Elsewhere in the show: a radio play narrated by a Rosetta stone, a large grey one stood before more stools (another school of stools?), and contrary to the film(s), this is in German only.

Truly alive is the yeast culture that with the help of many cables got connected to a complex machinery and, so they claim, “controls the whole show” by some scientific hocus-pocus. They might refer to the shutters arrhythmically opening and shutting in every rooms, domotics gone wild. This turns out to be Parreno’s leitmotif: Cyborgisation, computers on the rise, AI (A”I”) taking control over the biosphere and transforming – not terra- but “HD-forming” - our human habitat, old school bio, sheepish, life so very trustful, so very unsuspicious, right up until it’s too late and the mighty microchips rise to power (mwahahaha; evil laugh). Slowly, almost imperceptibly, A”I” is taking over, and why shouldn’t it: It’s all the same and only logical, human cultures and their stories a thing of the past.

Artificial “Intelligence”, big data, creation natural, biological, or technical. And artistic. A co-show of Parreno and his compatriot Loris Gréaud could be fun after what the latter recently sold at Hetzler Gallery on Gallery Weekend.

Jars, test tubes, but no brains inside (Lovecraft), nor homunculi (Goethe), just a yellow liquid that could be urine samples and really is that yeast culture (we suppose). In the end, all it does might be to provide some electricity, and I bet you could come up with better things to produce from yeast (beer being one, donuts, and pretzels!, another). In a way, Parreno turns the building into a “living” organism, the state owned and managed MGB a modern Leviathan (props to T. Hobbes).

And what kind of art will they cherish, our revered artificial heirs? A monochrome white diptych could be the answer, sterile, clinical, rational, technocratic, inoffensive, dead. Or maybe a flickering white plexi glass wall of light? Parreno added both. The room with the cyborg yeast is only on first view homely decorated, with flowery wallpapers for the today’s microprocessor, but on closer inspection it’s too regular, too repetitive for a human soul, every pattern a I and every blank a 0.

Others rooms are left empty, life has moved out and nothing but moving shutters remains.

To lighten things up, some space has been reserved for those drawings we already know from the films in the atrium, on paper this time. Some are more figurative, others hardly recognizable, but all motives “biological”: Insects, landscapes, roots (am I wrong in seeing HR Giger aesthetics?) and woods, a meteor or the Big Bang, all monochrome and very sombre. When in New York, Philippe Parreno stays at the Waldorf Astoria - there’s one in Berlin too, good to know for the art groupie among you -, as seems safe to infer from indecipherable notes on the framed sheets of a hotel notepad. Could a computer have written them?
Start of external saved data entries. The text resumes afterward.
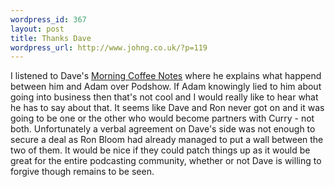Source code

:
 ```yaml
--- 
wordpress_id: 367
layout: post
title: Thanks Dave
wordpress_url: http://www.johng.co.uk/?p=119
---
```

<p>I listened to Dave's <a href="http://static2.podcatch.com/blogs/gems/snedit/cnMay26.mp3" target="_self">Morning Coffee Notes</a> where he explains what happend between him and Adam over Podshow. If Adam knowingly lied to him about going into business then that's not cool and I would really like to hear what he has to say about that. It seems like Dave and Ron never got on and it was going to be one or the other who would become partners with Curry - not both. Unfortunately a verbal agreement on Dave's side was not enough to secure a deal as Ron Bloom had already managed to put a wall between the two of them. It would be nice if they could patch things up as it would be great for the entire podcasting community, whether or not Dave is willing to forgive though remains to be seen.<br /> </p>
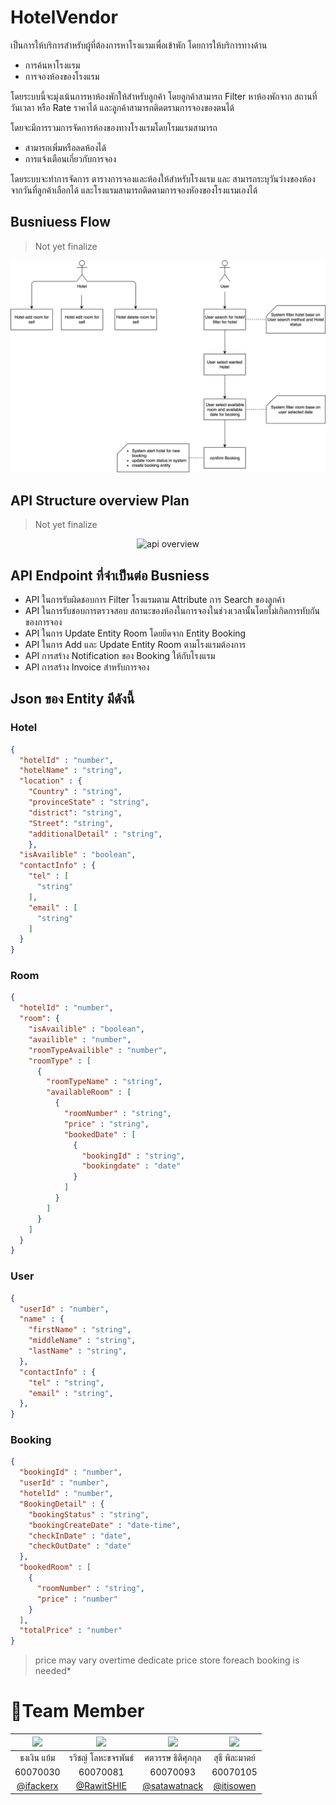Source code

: # HotelVendor
เป็นการให้บริการสำหรับผู้ที่ต้องการหาโรงแรมเพื่อเข้าพัก
โดยการให้บริการทางด้าน

- การค้นหาโรงแรม
- การจองห้องของโรงแรม

โดยระบบนี้จะมุ่งเน้นการหาห้องพักให้สำหรับลูกค้า โดยลูกค้าสามารถ Filter หาห้องพักจาก สถานที่ วันเวลา หรือ Rate ราคาได้
และลูกค้าสามารถติดตรามการจองของตนได้

โดยจะมีการรวมการจัดการห้องของทางโรงแรมโดยโรมแรมสามารถ
- สามารถเพิ่มหรือลดห้องได้
- การแจ้งเตือนเกี่ยวกับการจอง

โดยระบบจะทำการจัดการ ตารางการจองและห้องให้สำหรับโรงแรม
และ สามารถระบุวันว่างของห้อง จากวันที่ลูกค้าเลือกได้ และโรงแรมสามารถติดตามการจองหัองของโรงแรมเองได้
## Busniuess Flow
> Not yet finalize

![BusniuessChart](/ReadmeResource/BusinessChart.png)

## API Structure overview Plan
> Not yet finalize
<center>
  <image src="ReadmeResource/apiStructure.png" alt="api overview"/>
</center>

## API Endpoint ที่จำเป็นต่อ Busniess
- API ในการรับผิดชอบการ Filter โรงแรมตาม Attribute การ Search ของลูกค้า
- API ในการรับชอบการตรวจสอบ สถานะของห้องในการจองในช่วงเวลานั้นโดยไม่เกิดการทับกันของการจอง
- API ในการ Update Entity Room โดยยึดจาก Entity Booking
- API ในการ Add และ Update Entity Room ตามโรงแรมต้องการ
- API การสร้าง Notification ของ Booking ให้กับโรงแรม
- API การสร้าง Invoice สำหรับการจอง


## Json ของ Entity มีดังนี้
### Hotel
```json
{
  "hotelId" : "number",
  "hotelName" : "string",
  "location" : {
    "Country" : "string",
    "provinceState" : "string",
    "district": "string",
    "Street": "string",
    "additionalDetail" : "string",
    },
  "isAvailible" : "boolean",
  "contactInfo" : {
    "tel" : [
      "string"
    ],
    "email" : [
      "string"
    ]
  }
}
```

### Room
```json
{
  "hotelId" : "number",
  "room": {
    "isAvailible" : "boolean",
    "availible" : "number",
    "roomTypeAvailible" : "number",
    "roomType" : [
      {
        "roomTypeName" : "string",
        "availableRoom" : [
          {
            "roomNumber" : "string",
            "price" : "string",
            "bookedDate" : [
              {
                "bookingId" : "string",
                "bookingdate" : "date"
              }
            ]
          }
        ]
      }
    ]
  }
}
```

### User
```json
{
  "userId" : "number",
  "name" : {
    "firstName" : "string",
    "middleName" : "string",
    "lastName" : "string",
  },
  "contactInfo" : {
    "tel" : "string",
    "email" : "string",
  },
}
```

### Booking
```json
{
  "bookingId" : "number",
  "userId" : "number",
  "hotelId" : "number",
  "BookingDetail" : {
    "bookingStatus" : "string",
    "bookingCreateDate" : "date-time",
    "checkInDate" : "date",
    "checkOutDate" : "date"
  },
  "bookedRoom" : [
    {
      "roomNumber" : "string",
      "price" : "number"
    }
  ],
  "totalPrice" : "number"
}
```
> price may vary overtime dedicate price store foreach booking is needed*
# 👥Team Member

|<a href=""><img src="https://avatars3.githubusercontent.com/u/32660620?s=400&v=4" width="100px"></a>  |<a href=""><img src="https://avatars0.githubusercontent.com/u/31315990?s=460&v=4" width="100px"></a>  |<a href=""><img src="https://avatars0.githubusercontent.com/u/32817745?s=460&v=4" width="100px"></a>  | <a href=""><img src="https://avatars0.githubusercontent.com/u/32954674?s=460&v=4" width="100px"></a>  |
| :-: | :-: | :-: | :-: |
|ธงเงิน แย้ม|รวิชญ์ โลหะขจรพันธ์|ศตวรรษ ธิติศุภกุล|สุธี พิละมาตย์
|60070030 |      60070081      |      60070093      | 60070105|
|    [@ifackerx](https://github.com/ifackerx)    |     [@RawitSHIE](https://github.com/RawitSHIE)     |     [@satawatnack](https://github.com/satawatnack)     | [@itisowen](https://github.com/itisowen) |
The show is nameless as befits our future (and besides, names create identity, identification, individuality, all those something–ist things of the past). An artificial piranha kisses a goldfish on the lips, there’s your peace on earth. Insects, fish, eight-billion-people, swarm animals best suits a technological society. There must be no differences among the swarm, the colony. MGB names “life”, “time”, “in- and outside” among Philippe Parreno’s main topics. Today, our creation myth is “scientific”, and “true” (but this time!). So what?

Isn’t it fitting: Even MGB’s exhibition photos look more Photoshopped than is good for you, with that typical cold, and dead, digital, aesthetics.